• STORED DATA:
· · · · · · ·
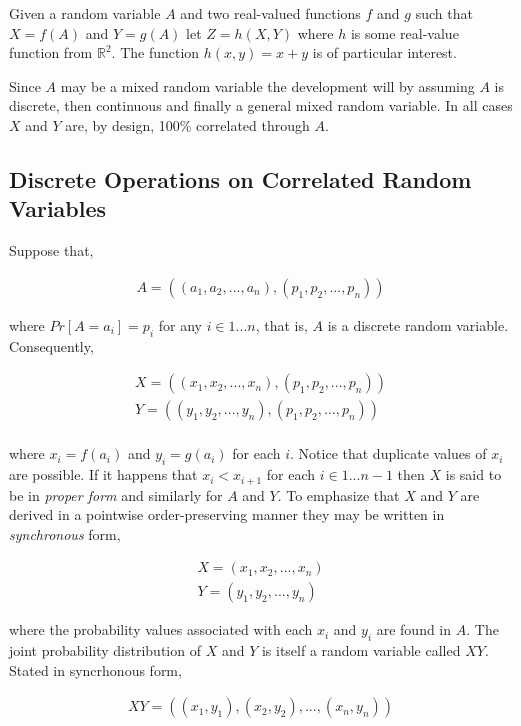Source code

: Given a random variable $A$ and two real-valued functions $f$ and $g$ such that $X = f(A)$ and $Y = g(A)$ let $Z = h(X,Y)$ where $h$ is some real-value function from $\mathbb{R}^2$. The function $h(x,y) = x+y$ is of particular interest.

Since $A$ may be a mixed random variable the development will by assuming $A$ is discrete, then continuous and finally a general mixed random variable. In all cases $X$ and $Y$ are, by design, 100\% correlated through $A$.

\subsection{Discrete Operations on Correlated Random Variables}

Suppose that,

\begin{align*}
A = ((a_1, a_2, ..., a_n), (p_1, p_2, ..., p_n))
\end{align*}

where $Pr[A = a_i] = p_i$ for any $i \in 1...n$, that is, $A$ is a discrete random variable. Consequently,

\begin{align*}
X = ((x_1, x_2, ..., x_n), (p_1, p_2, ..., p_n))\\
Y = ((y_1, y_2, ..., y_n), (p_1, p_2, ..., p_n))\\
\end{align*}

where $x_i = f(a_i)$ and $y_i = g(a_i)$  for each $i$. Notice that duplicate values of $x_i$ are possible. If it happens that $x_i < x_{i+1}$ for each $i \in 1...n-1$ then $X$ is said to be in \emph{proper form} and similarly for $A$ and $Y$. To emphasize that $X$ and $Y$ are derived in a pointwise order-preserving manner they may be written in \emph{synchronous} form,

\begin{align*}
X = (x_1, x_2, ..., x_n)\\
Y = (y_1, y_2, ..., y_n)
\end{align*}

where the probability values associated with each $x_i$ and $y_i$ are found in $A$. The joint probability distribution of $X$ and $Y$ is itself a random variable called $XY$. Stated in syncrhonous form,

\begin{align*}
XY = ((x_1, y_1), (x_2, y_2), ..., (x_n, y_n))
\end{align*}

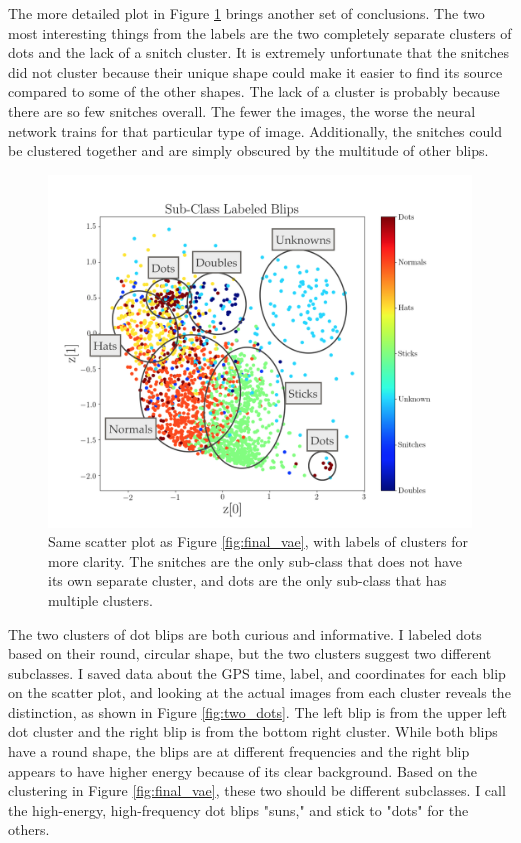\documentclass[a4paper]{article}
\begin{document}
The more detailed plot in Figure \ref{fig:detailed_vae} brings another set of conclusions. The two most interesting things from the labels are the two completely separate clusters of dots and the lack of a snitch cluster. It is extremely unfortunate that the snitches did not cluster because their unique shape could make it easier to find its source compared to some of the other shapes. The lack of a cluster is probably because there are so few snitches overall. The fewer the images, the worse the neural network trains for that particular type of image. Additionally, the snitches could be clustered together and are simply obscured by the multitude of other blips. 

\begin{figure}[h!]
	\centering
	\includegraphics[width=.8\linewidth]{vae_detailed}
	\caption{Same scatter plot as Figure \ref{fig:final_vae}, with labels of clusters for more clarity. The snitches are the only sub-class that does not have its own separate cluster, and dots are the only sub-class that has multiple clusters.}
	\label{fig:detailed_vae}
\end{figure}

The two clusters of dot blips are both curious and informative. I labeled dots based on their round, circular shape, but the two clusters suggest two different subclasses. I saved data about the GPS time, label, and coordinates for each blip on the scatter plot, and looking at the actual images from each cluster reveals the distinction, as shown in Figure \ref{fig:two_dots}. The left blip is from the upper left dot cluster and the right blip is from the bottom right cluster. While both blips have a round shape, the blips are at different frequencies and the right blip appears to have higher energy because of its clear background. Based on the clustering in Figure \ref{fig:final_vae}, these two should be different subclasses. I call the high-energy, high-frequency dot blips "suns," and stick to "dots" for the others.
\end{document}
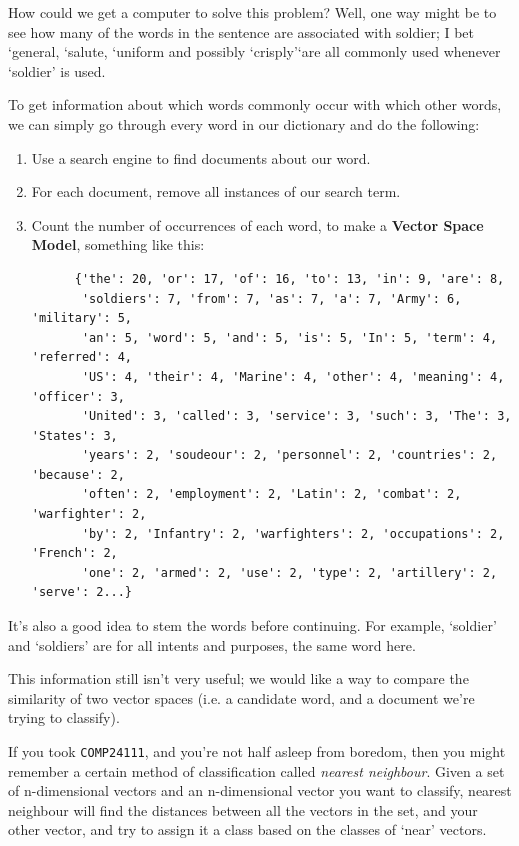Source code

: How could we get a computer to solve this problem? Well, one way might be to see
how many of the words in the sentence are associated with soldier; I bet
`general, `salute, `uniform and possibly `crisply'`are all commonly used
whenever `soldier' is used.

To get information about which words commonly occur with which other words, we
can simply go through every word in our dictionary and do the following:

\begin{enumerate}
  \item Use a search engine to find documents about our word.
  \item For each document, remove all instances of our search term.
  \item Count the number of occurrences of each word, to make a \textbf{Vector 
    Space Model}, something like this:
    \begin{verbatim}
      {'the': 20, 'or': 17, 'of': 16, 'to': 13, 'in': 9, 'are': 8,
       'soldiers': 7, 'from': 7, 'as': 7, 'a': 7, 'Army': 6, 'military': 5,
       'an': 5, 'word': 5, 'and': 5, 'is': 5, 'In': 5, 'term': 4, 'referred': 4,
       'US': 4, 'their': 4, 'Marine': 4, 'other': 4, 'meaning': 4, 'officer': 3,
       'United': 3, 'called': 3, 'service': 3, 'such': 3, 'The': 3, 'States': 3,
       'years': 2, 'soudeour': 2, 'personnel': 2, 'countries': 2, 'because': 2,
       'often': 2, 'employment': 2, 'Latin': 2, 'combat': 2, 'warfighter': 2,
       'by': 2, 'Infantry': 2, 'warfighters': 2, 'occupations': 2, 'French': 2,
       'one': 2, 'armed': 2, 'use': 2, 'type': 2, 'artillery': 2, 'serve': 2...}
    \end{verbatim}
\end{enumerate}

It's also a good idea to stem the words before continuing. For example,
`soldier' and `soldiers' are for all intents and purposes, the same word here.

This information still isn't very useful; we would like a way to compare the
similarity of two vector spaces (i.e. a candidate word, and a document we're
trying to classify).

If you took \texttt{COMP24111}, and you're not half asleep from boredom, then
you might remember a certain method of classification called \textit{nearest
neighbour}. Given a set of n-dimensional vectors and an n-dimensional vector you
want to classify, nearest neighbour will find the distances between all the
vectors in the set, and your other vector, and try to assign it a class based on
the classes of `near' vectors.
· · · · · · ·
• WORK TASK: Leave out the pictures and reproduce the rest of the listing exactly.

• ANSWER BOX:
Source code

: Given a random variable $A$ and two real-valued functions $f$ and $g$ such that $X = f(A)$ and $Y = g(A)$ let $Z = h(X,Y)$ where $h$ is some real-value function from $\mathbb{R}^2$. The function $h(x,y) = x+y$ is of particular interest.

Since $A$ may be a mixed random variable the development will by assuming $A$ is discrete, then continuous and finally a general mixed random variable. In all cases $X$ and $Y$ are, by design, 100\% correlated through $A$.

\subsection{Discrete Operations on Correlated Random Variables}

Suppose that,

\begin{align*}
A = ((a_1, a_2, ..., a_n), (p_1, p_2, ..., p_n))
\end{align*}

where $Pr[A = a_i] = p_i$ for any $i \in 1...n$, that is, $A$ is a discrete random variable. Consequently,

\begin{align*}
X = ((x_1, x_2, ..., x_n), (p_1, p_2, ..., p_n))\\
Y = ((y_1, y_2, ..., y_n), (p_1, p_2, ..., p_n))\\
\end{align*}

where $x_i = f(a_i)$ and $y_i = g(a_i)$  for each $i$. Notice that duplicate values of $x_i$ are possible. If it happens that $x_i < x_{i+1}$ for each $i \in 1...n-1$ then $X$ is said to be in \emph{proper form} and similarly for $A$ and $Y$. To emphasize that $X$ and $Y$ are derived in a pointwise order-preserving manner they may be written in \emph{synchronous} form,

\begin{align*}
X = (x_1, x_2, ..., x_n)\\
Y = (y_1, y_2, ..., y_n)
\end{align*}

where the probability values associated with each $x_i$ and $y_i$ are found in $A$. The joint probability distribution of $X$ and $Y$ is itself a random variable called $XY$. Stated in syncrhonous form,

\begin{align*}
XY = ((x_1, y_1), (x_2, y_2), ..., (x_n, y_n))
\end{align*}

\documentclass[a4paper]{article}
\begin{document}
The more detailed plot in Figure \ref{fig:detailed_vae} brings another set of conclusions. The two most interesting things from the labels are the two completely separate clusters of dots and the lack of a snitch cluster. It is extremely unfortunate that the snitches did not cluster because their unique shape could make it easier to find its source compared to some of the other shapes. The lack of a cluster is probably because there are so few snitches overall. The fewer the images, the worse the neural network trains for that particular type of image. Additionally, the snitches could be clustered together and are simply obscured by the multitude of other blips. 

\begin{figure}[h!]
	\centering
	\includegraphics[width=.8\linewidth]{vae_detailed}
	\caption{Same scatter plot as Figure \ref{fig:final_vae}, with labels of clusters for more clarity. The snitches are the only sub-class that does not have its own separate cluster, and dots are the only sub-class that has multiple clusters.}
	\label{fig:detailed_vae}
\end{figure}

The two clusters of dot blips are both curious and informative. I labeled dots based on their round, circular shape, but the two clusters suggest two different subclasses. I saved data about the GPS time, label, and coordinates for each blip on the scatter plot, and looking at the actual images from each cluster reveals the distinction, as shown in Figure \ref{fig:two_dots}. The left blip is from the upper left dot cluster and the right blip is from the bottom right cluster. While both blips have a round shape, the blips are at different frequencies and the right blip appears to have higher energy because of its clear background. Based on the clustering in Figure \ref{fig:final_vae}, these two should be different subclasses. I call the high-energy, high-frequency dot blips "suns," and stick to "dots" for the others.
\end{document}
Source code

: How could we get a computer to solve this problem? Well, one way might be to see
how many of the words in the sentence are associated with soldier; I bet
`general, `salute, `uniform and possibly `crisply'`are all commonly used
whenever `soldier' is used.

To get information about which words commonly occur with which other words, we
can simply go through every word in our dictionary and do the following:

\begin{enumerate}
  \item Use a search engine to find documents about our word.
  \item For each document, remove all instances of our search term.
  \item Count the number of occurrences of each word, to make a \textbf{Vector 
    Space Model}, something like this:
    \begin{verbatim}
      {'the': 20, 'or': 17, 'of': 16, 'to': 13, 'in': 9, 'are': 8,
       'soldiers': 7, 'from': 7, 'as': 7, 'a': 7, 'Army': 6, 'military': 5,
       'an': 5, 'word': 5, 'and': 5, 'is': 5, 'In': 5, 'term': 4, 'referred': 4,
       'US': 4, 'their': 4, 'Marine': 4, 'other': 4, 'meaning': 4, 'officer': 3,
       'United': 3, 'called': 3, 'service': 3, 'such': 3, 'The': 3, 'States': 3,
       'years': 2, 'soudeour': 2, 'personnel': 2, 'countries': 2, 'because': 2,
       'often': 2, 'employment': 2, 'Latin': 2, 'combat': 2, 'warfighter': 2,
       'by': 2, 'Infantry': 2, 'warfighters': 2, 'occupations': 2, 'French': 2,
       'one': 2, 'armed': 2, 'use': 2, 'type': 2, 'artillery': 2, 'serve': 2...}
    \end{verbatim}
\end{enumerate}

It's also a good idea to stem the words before continuing. For example,
`soldier' and `soldiers' are for all intents and purposes, the same word here.

This information still isn't very useful; we would like a way to compare the
similarity of two vector spaces (i.e. a candidate word, and a document we're
trying to classify).

If you took \texttt{COMP24111}, and you're not half asleep from boredom, then
you might remember a certain method of classification called \textit{nearest
neighbour}. Given a set of n-dimensional vectors and an n-dimensional vector you
want to classify, nearest neighbour will find the distances between all the
vectors in the set, and your other vector, and try to assign it a class based on
the classes of `near' vectors.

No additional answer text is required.